But opponents are worried the Government may be overreaching themselves by using the power.

Russell said it was going to lead to “constitutional crisis”, with Tory ministers being able to change the laws of Scotland by decree and without any accountability.

When asked outright if he was concerned that the UK Government would use “these so-called Henry VIII powers” to decide what was devolved and what was not, Russell said: “Of course, that is what they are intending to do.”

The Brexit Secretary said he and his department had seen a draft of the Repeal Bill two weeks ago.

“The normal thing for a Bill of this nature would be that officials would work together over a long period of time to get it right because it affects Scotland so much,” Russell said.

The minister added: “Up until now there is a list of things that are devolved and a list of things that are reserved. Now there will be areas which are neither, or both, and decisions will be made by UK ministers without consulting the Scottish Parliament and Scottish Government on matters which are actually devolved. That is unacceptable and it would lead to chaos.”
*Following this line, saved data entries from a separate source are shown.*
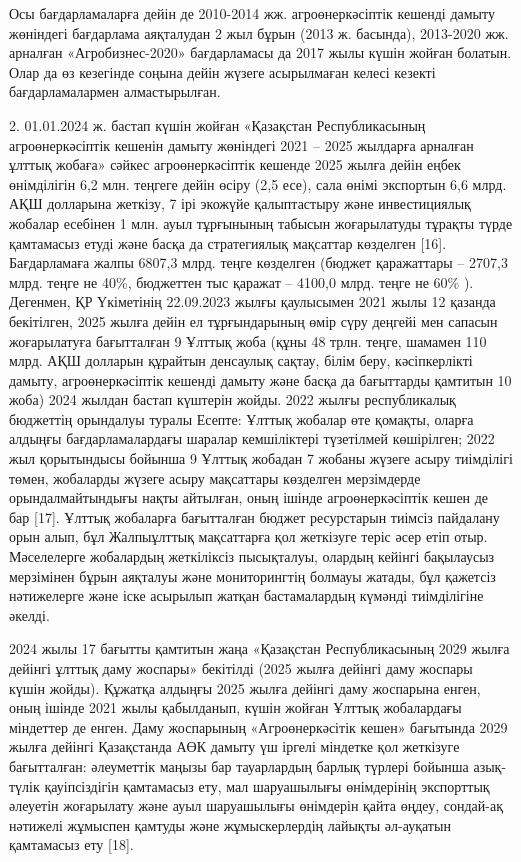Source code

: {{Осы бағдарламаларға дейін де 2010-2014 жж. агроөнеркәсіптік кешенді
дамыту жөніндегі бағдарлама аяқталудан 2 жыл бұрын (2013 ж. басында),
2013-2020 жж. арналған «Агробизнес-2020» бағдарламасы да 2017 жылы күшін
жойған болатын. Олар да өз кезегінде соңына дейін жүзеге асырылмаған
келесі кезекті бағдарламалармен алмастырылған.

2. 01.01.2024 ж. бастап күшін жойған «Қазақстан Республикасының
агроөнеркәсіптік кешенін дамыту жөніндегі 2021 -- 2025 жылдарға арналған
ұлттық жобаға» сәйкес агроөнеркәсіптік кешенде 2025 жылға дейін еңбек
өнімділігін 6,2 млн. теңгеге дейін өсіру (2,5 есе), сала өнімі экспортын
6,6 млрд. АҚШ долларына жеткізу, 7 ірі экожүйе қалыптастыру және
инвестициялық жобалар есебінен 1 млн. ауыл тұрғынының табысын
жоғарылатуды тұрақты түрде қамтамасыз етуді және басқа да стратегиялық
мақсаттар көзделген {[}16{]}. Бағдарламаға жалпы 6807,3 млрд. теңге
көзделген (бюджет қаражаттары -- 2707,3 млрд. теңге не 40\%, бюджеттен
тыс қаражат -- 4100,0 млрд. теңге не 60\% ). Дегенмен, ҚР Үкіметінің
22.09.2023 жылғы қаулысымен 2021 жылы 12 қазанда бекітілген, 2025 жылға
дейін ел тұрғындарының өмір сүру деңгейі мен сапасын жоғарылатуға
бағытталған 9 Ұлттық жоба (құны 48 трлн. теңге, шамамен 110 млрд. АҚШ
долларын құрайтын денсаулық сақтау, білім беру, кәсіпкерлікті дамыту,
агроөнеркәсіптік кешенді дамыту және басқа да бағыттарды қамтитын 10
жоба) 2024 жылдан бастап күштерін жойды. 2022 жылғы республикалық
бюджеттің орындалуы туралы Есепте: Ұлттық жобалар өте қомақты, оларға
алдыңғы бағдарламалардағы шаралар кемшіліктері түзетілмей көшірілген;
2022 жыл қорытындысы бойынша 9 Ұлттық жобадан 7 жобаны жүзеге асыру
тиімділігі төмен, жобаларды жүзеге асыру мақсаттары көзделген
мерзімдерде орындалмайтындығы нақты айтылған, оның ішінде
агроөнеркәсіптік кешен де бар {[}17{]}. Ұлттық жобаларға бағытталған
бюджет ресурстарын тиімсіз пайдалану орын алып, бұл Жалпыұлттық
мақсаттарға қол жеткізуге теріс әсер етіп отыр. Мәселелерге жобалардың
жеткіліксіз пысықталуы, олардың кейінгі бақылаусыз мерзімінен бұрын
аяқталуы және мониторингтің болмауы жатады, бұл қажетсіз нәтижелерге
және іске асырылып жатқан бастамалардың күмәнді тиімділігіне әкелді.

2024 жылы 17 бағытты қамтитын жаңа «Қазақстан Республикасының 2029 жылға
дейінгі ұлттық даму жоспары» бекітілді (2025 жылға дейінгі даму жоспары
күшін жойды). Құжатқа алдыңғы 2025 жылға дейінгі даму жоспарына енген,
оның ішінде 2021 жылы қабылданып, күшін жойған Ұлттық жобалардағы
міндеттер де енген. Даму жоспарының «Агроөнеркәсітік кешен» бағытында
2029 жылға дейінгі Қазақстанда АӨК дамыту үш іргелі міндетке қол
жеткізуге бағытталған: әлеуметтік маңызы бар тауарлардың барлық түрлері
бойынша азық-түлік қауіпсіздігін қамтамасыз ету, мал шаруашылығы
өнімдерінің экспорттық әлеуетін жоғарылату және ауыл шаруашылығы
өнімдерін қайта өңдеу, сондай-ақ нәтижелі жұмыспен қамтуды және
жұмыскерлердің лайықты әл-ауқатын қамтамасыз ету {[}18{]}.

}}
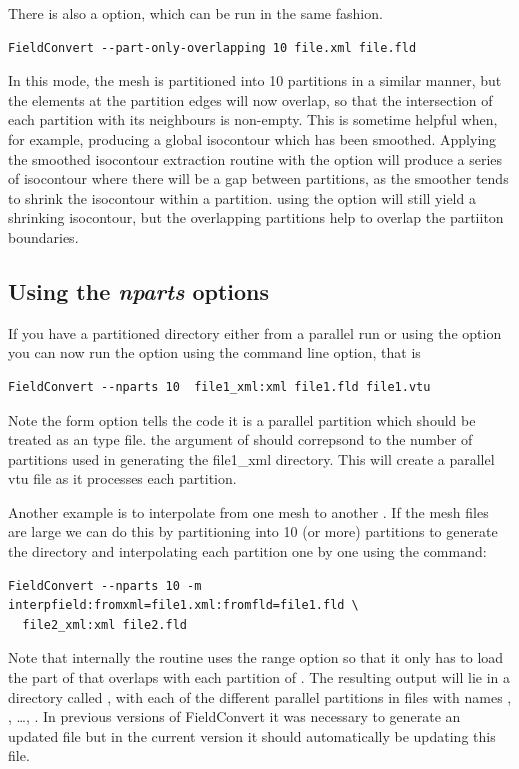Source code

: There is also a  option, which can be run in the
same fashion.
\begin{lstlisting}[style=BashInputStyle]
FieldConvert --part-only-overlapping 10 file.xml file.fld
\end{lstlisting}
In this mode, the mesh is partitioned into 10 partitions in a similar manner,
but the elements at the partition edges will now overlap, so that the
intersection of each partition with its neighbours is non-empty. This is
sometime helpful when, for example, producing a global isocontour which has been
smoothed. Applying the smoothed isocontour extraction routine with the
 option will produce a series of isocontour where there will
be a gap between partitions, as the smoother tends to shrink the isocontour
within a partition. using the  option will still
yield a shrinking isocontour, but the overlapping partitions help to overlap the
partiiton boundaries.

\subsection{Using the \textit{nparts} options}

If you have a partitioned directory either from a parallel run or
using the  option you can now run the
 option using the   command line
option, that is
\begin{lstlisting}[style=BashInputStyle]
FieldConvert --nparts 10  file1_xml:xml file1.fld file1.vtu
\end{lstlisting}

Note the form  option tells the code it is a
parallel partition which should be treated as an  type
file. the argument of  should correpsond to the number
of partitions used in generating the file1\_xml directory. This will
create a parallel vtu file as it processes each partition.


Another example is to interpolate  from one mesh
 to another . If the mesh files are
large we can do this by partitioning  into 10 (or
more) partitions to generate the  directory and
interpolating each partition one by one using the command:
\begin{lstlisting}[style=BashInputStyle]
  FieldConvert --nparts 10 -m interpfield:fromxml=file1.xml:fromfld=file1.fld \
  file2_xml:xml file2.fld
\end{lstlisting}
Note that internally the routine uses the range option so that it only
has to load the part of \inltt{file1.xml} that overlaps with each
partition of \inltt{file2.xml}.  The resulting output will lie in a
directory called \inltt{file2.fld}, with each of the different
parallel partitions in files with names ,
, \dots, . In previous
versions of FieldConvert it was necessary to generate an updated
\inltt{Info.xml} file but in the current version it should
automatically be updating this file.

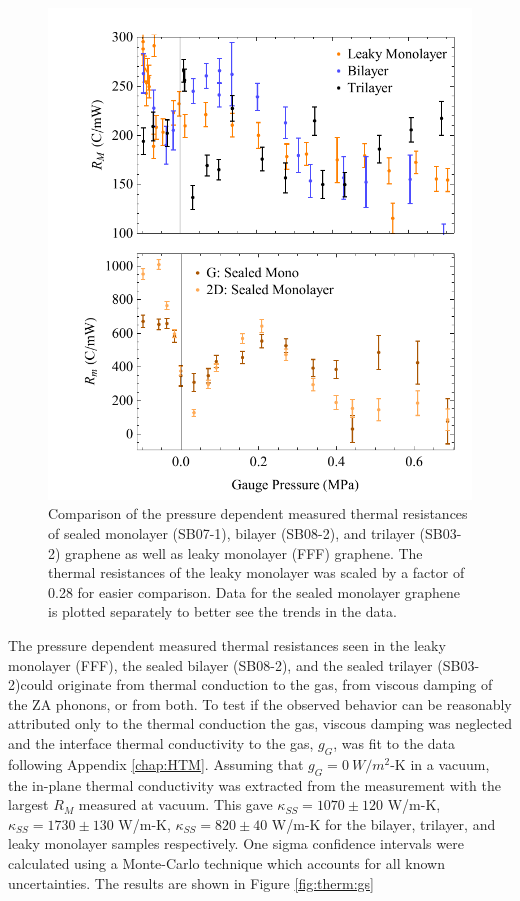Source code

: \begin{figure}
	\begin{center}
	\includegraphics{Figs_Thermal/Rs.pdf}
	\end{center}
	\caption[Pressure dependent measured thermal resistances of mono-, bi-, and trilayer graphene]{\label{fig:therm:Rs}
		Comparison of the pressure dependent measured thermal resistances of sealed monolayer (SB07-1), bilayer (SB08-2), and trilayer (SB03-2) graphene as well as leaky monolayer (FFF) graphene.
		The thermal resistances of the leaky monolayer was scaled by a factor of 0.28 for easier comparison.
		Data for the sealed monolayer graphene is plotted separately to better see the trends in the data.
	}
\end{figure}

The pressure dependent measured thermal resistances seen in the leaky monolayer (FFF), the sealed bilayer (SB08-2), and the sealed trilayer (SB03-2)could originate from thermal conduction to the gas, from viscous damping of the ZA phonons, or from both.
To test if the observed behavior can be reasonably attributed only to the thermal conduction the gas, viscous damping was neglected and the interface thermal conductivity to the gas, $g_G$, was fit to the data following Appendix \ref{chap:HTM}.
Assuming that $g_G=0 \ W/m^2$-K in a vacuum, the in-plane thermal conductivity was extracted from the measurement with the largest $R_M$ measured at vacuum.
This gave $\kappa_{SS}=1070 \pm 120$ W/m-K, $\kappa_{SS}=1730 \pm 130$ W/m-K, $\kappa_{SS}= 820 \pm 40$ W/m-K for the bilayer, trilayer, and leaky monolayer samples respectively. 
One sigma confidence intervals were calculated using a Monte-Carlo technique which accounts for all known uncertainties.
The results are shown in Figure \ref{fig:therm:gs}

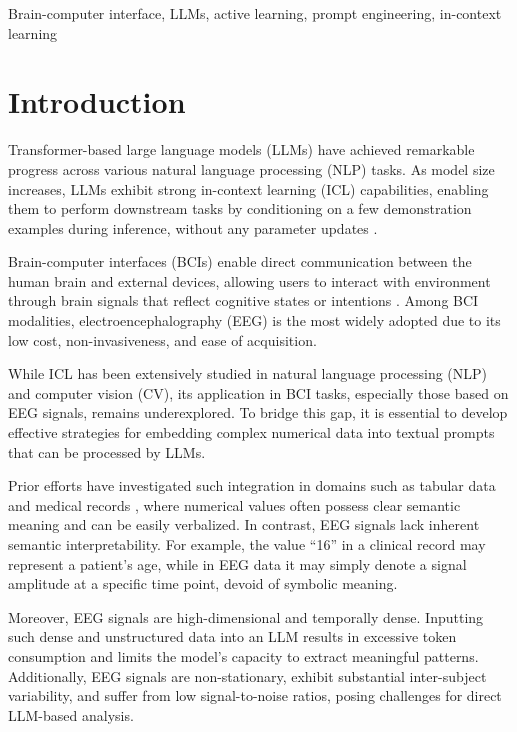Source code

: \documentclass[journal,twocolumn]{IEEEtran}
\begin{document}
\begin{IEEEkeywords}
Brain-computer interface, LLMs, active learning, prompt engineering, in-context learning
\end{IEEEkeywords}

\IEEEpeerreviewmaketitle

\section{Introduction}

Transformer-based large language models (LLMs) \cite{vaswani2017attention} have achieved remarkable progress across various natural language processing (NLP) tasks. As model size increases, LLMs exhibit strong in-context learning (ICL) capabilities, enabling them to perform downstream tasks by conditioning on a few demonstration examples during inference, without any parameter updates \cite{brown2020language}.

Brain-computer interfaces (BCIs) \cite{Lance2012, Wolpaw2002} enable direct communication between the human brain and external devices, allowing users to interact with environment through brain signals that reflect cognitive states or intentions \cite{he2019transfer}. Among BCI modalities, electroencephalography (EEG) is the most widely adopted due to its low cost, non-invasiveness, and ease of acquisition.

While ICL has been extensively studied in natural language processing (NLP) and computer vision (CV), its application in BCI tasks, especially those based on EEG signals, remains underexplored. To bridge this gap, it is essential to develop effective strategies for embedding complex numerical data into textual prompts that can be processed by LLMs.

Prior efforts have investigated such integration in domains such as tabular data \cite{hegselmann2023tabllm, liu2025umman} and medical records \cite{liu2023large}, where numerical values often possess clear semantic meaning and can be easily verbalized. In contrast, EEG signals lack inherent semantic interpretability. For example, the value “16” in a clinical record may represent a patient’s age, while in EEG data it may simply denote a signal amplitude at a specific time point, devoid of symbolic meaning.

Moreover, EEG signals are high-dimensional and temporally dense. Inputting such dense and unstructured data into an LLM results in excessive token consumption and limits the model’s capacity to extract meaningful patterns. Additionally, EEG signals are non-stationary, exhibit substantial inter-subject variability, and suffer from low signal-to-noise ratios, posing challenges for direct LLM-based analysis.
\end{document}
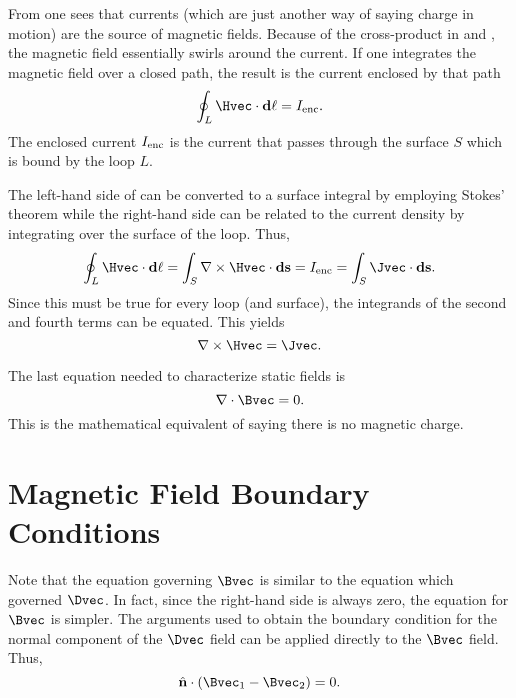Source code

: From  one sees that currents (which are just
another way of saying charge in motion) are the source of magnetic
fields.  Because of the cross-product in  and
, the magnetic field essentially swirls around
the current.  If one integrates the magnetic field over a closed path,
the result is the current enclosed by that path
\begin{equation}
  \oint_L \Hvec \cdot \mathbf{d\ell} = I_{\mbox{\scriptsize enc}}.
  \label{eq:hIntegral}
\end{equation}
The enclosed current $I_{\mbox{\scriptsize enc}}$ is the current that
passes through the surface $S$ which is bound by the loop $L$.

The left-hand side of  can be converted to a
surface integral by employing Stokes' theorem while the right-hand
side can be related to the current density by integrating over the
surface of the loop.  Thus,
\begin{equation}
  \oint_L \Hvec\cdot \mathbf{d\ell} = 
  \int_S \nabla\times\Hvec \cdot \mathbf{ds} =
  I_{\mbox{\scriptsize enc}} =
  \int_S \Jvec \cdot \mathbf{ds}.
  \label{eq:hIntegralII}
\end{equation}
Since this must be true for every loop (and surface), the integrands
of the second and fourth terms can be equated.  This yields
\begin{equation}
  \nabla\times\Hvec = \Jvec.
\end{equation}

The last equation needed to characterize static fields is
\begin{equation}
  \nabla\cdot\Bvec=0.
\end{equation}
This is the mathematical equivalent of saying there is no magnetic
charge.

\section{Magnetic Field Boundary Conditions}

Note that the equation governing $\Bvec$ is similar to the equation
which governed $\Dvec$.  In fact, since the right-hand side is always
zero, the equation for $\Bvec$ is simpler.  The arguments used to
obtain the boundary condition for the normal component of the $\Dvec$
field can be applied directly to the $\Bvec$ field.  Thus, 
\begin{equation}
 \hat{\mathbf{n}} \cdot(\Bvec_1 - \Bvec_2) = 0.
\end{equation}

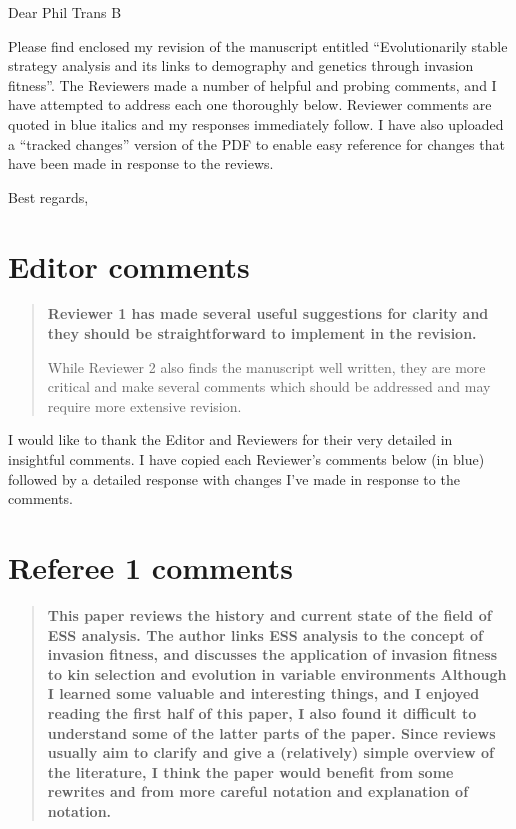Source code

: \documentclass[10pt,parskip=full,foldmarks=off,addrfield=off,backaddress=false,refline=dateleft,letterpaper]{scrlttr2}
\newenvironment{reviewerquote}{\begin{quote}\color{DarkBlue}\bfseries}{\end{quote}}
\begin{document}
\begin{letter}

  \opening{Dear Phil Trans B}

  Please find enclosed my revision of the manuscript entitled ``Evolutionarily stable strategy analysis and its links to demography and genetics through invasion fitness''. The Reviewers made a number of helpful and probing comments, and I have attempted to address each one thoroughly below. Reviewer comments are quoted in blue italics and my responses immediately follow. I have also uploaded a ``tracked changes'' version of the PDF to enable easy reference for changes that have been made in response to the reviews.

  \closing{Best regards,}

\section{Editor comments}

\begin{reviewerquote}
  Reviewer 1 has made several useful suggestions for clarity and they should be straightforward to implement in the revision.

  While Reviewer 2 also finds the manuscript well written, they are more critical and make several comments which should be addressed and may require more extensive revision.
\end{reviewerquote}

I would like to thank the Editor and Reviewers for their very detailed in insightful comments. I have copied each Reviewer's comments below (in blue) followed by a detailed response with changes I've made in response to the comments.

\section{Referee 1 comments}

\begin{reviewerquote}
  This paper reviews the history and current state of the field of ESS analysis. The author links ESS analysis to the concept of invasion fitness, and discusses the application of invasion fitness to kin selection and evolution in variable environments Although I learned some valuable and interesting things, and I enjoyed reading the first half of this paper, I also found it difficult to understand some of the latter parts of the paper. Since reviews usually aim to clarify and give a (relatively) simple overview of the literature, I think the paper would benefit from some rewrites and from more careful notation and explanation of notation.
\end{reviewerquote}


\end{letter}
\end{document}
Duncan, the former MEP who was made a Lord and appointed to the Scotland Office last month, told the programme: “What we are talking about in this interim period is a transition period.”

He added “These powers will be used to determine what should be part of a common framework, replacing the common framework of the EU, and that should be done through an agreement between each of the particular powers moving forward.

“There will also be elements that go straight back to Scotland, to Wales, to Northern Ireland because they do not fit into a necessary component of a common framework.”

Duncan added that if the Scottish Parliament voted against granting consent for the Repeal Bill it would cause significant difficulties and if the Scottish Government engaged in brinkmanship it would put people in jeopardy.

He said: “The First Minister will have to explain to them exactly what’s she’s going to do instead of that. It’s not good enough simply to posture.

“You need to be able to say to people who are going to be affected on the day after Brexit that they will be able to go forward and continue to do business as they do now.”

Duncan added: “I think right now we would have significant difficulties in the body politic in Scotland if there’s no certainty of what laws will apply to Scotland after a particular Brexit moment ... I suspect at that point there would be serious implications.”

Meanwhile, former top civil servant Gus O’Donnell warned May that her Government is woefully under- prepared for the work needed for Brexit. Writing in the Observer, he calls on ministers to “start being honest about the complexity of the challenge.

“There is no chance all the details will be hammered out in 20 months,” he warned, calling for a long transition phase.